Stored entries
*** Block opens ***
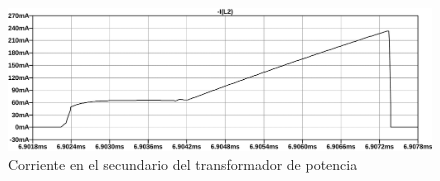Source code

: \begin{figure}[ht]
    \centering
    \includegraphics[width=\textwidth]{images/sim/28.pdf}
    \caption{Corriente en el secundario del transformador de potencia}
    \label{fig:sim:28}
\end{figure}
*** Block closes ***
*** Block opens ***
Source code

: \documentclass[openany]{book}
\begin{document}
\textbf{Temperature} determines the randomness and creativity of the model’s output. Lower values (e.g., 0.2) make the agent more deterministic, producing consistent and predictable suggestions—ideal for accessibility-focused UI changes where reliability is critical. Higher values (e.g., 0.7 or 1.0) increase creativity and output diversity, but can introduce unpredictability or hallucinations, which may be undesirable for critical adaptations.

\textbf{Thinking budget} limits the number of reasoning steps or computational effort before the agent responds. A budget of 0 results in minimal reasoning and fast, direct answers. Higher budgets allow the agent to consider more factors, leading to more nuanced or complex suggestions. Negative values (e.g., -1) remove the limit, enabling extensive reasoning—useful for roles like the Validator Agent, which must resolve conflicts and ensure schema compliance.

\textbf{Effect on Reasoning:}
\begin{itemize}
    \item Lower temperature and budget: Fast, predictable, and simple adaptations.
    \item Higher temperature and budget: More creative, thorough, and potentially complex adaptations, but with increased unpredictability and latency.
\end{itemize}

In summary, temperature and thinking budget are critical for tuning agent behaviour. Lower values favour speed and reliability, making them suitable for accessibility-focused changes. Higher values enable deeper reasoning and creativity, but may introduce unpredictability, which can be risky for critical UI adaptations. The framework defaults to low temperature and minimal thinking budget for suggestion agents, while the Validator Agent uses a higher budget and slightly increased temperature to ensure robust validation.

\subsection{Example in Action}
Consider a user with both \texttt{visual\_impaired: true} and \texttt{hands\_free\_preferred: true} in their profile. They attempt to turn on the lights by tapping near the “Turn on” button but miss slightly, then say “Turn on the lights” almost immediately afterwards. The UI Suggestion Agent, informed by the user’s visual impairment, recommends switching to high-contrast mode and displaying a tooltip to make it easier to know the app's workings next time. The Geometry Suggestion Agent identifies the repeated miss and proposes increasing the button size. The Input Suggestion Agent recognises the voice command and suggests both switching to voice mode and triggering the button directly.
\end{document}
*** Block closes ***
*** Block opens ***
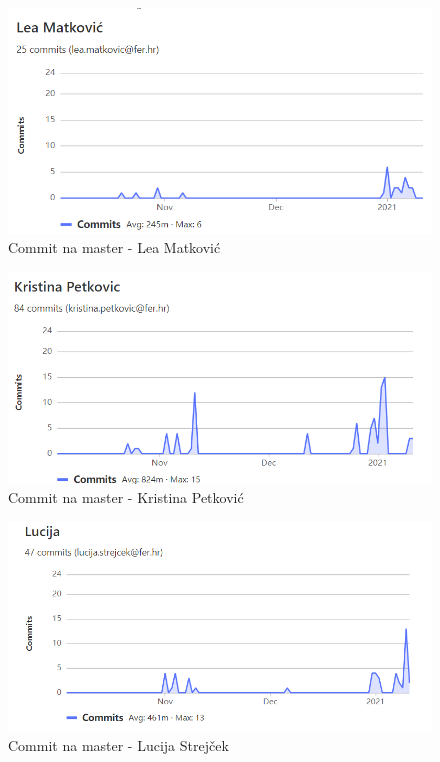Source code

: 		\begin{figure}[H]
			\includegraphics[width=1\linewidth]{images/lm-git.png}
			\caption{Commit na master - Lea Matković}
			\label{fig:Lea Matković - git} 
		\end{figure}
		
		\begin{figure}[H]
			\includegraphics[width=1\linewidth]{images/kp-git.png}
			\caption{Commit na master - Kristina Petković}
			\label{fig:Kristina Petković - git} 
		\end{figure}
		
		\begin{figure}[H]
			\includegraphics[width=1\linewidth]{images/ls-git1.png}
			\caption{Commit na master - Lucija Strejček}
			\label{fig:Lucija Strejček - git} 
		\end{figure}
*** Block closes ***
» Description of the task: What is needed is every line from the data above that includes the string "changes", copied out.

» Task output:
\textbf{Temperature} determines the randomness and creativity of the model’s output. Lower values (e.g., 0.2) make the agent more deterministic, producing consistent and predictable suggestions—ideal for accessibility-focused UI changes where reliability is critical. Higher values (e.g., 0.7 or 1.0) increase creativity and output diversity, but can introduce unpredictability or hallucinations, which may be undesirable for critical adaptations.
In summary, temperature and thinking budget are critical for tuning agent behaviour. Lower values favour speed and reliability, making them suitable for accessibility-focused changes. Higher values enable deeper reasoning and creativity, but may introduce unpredictability, which can be risky for critical UI adaptations. The framework defaults to low temperature and minimal thinking budget for suggestion agents, while the Validator Agent uses a higher budget and slightly increased temperature to ensure robust validation.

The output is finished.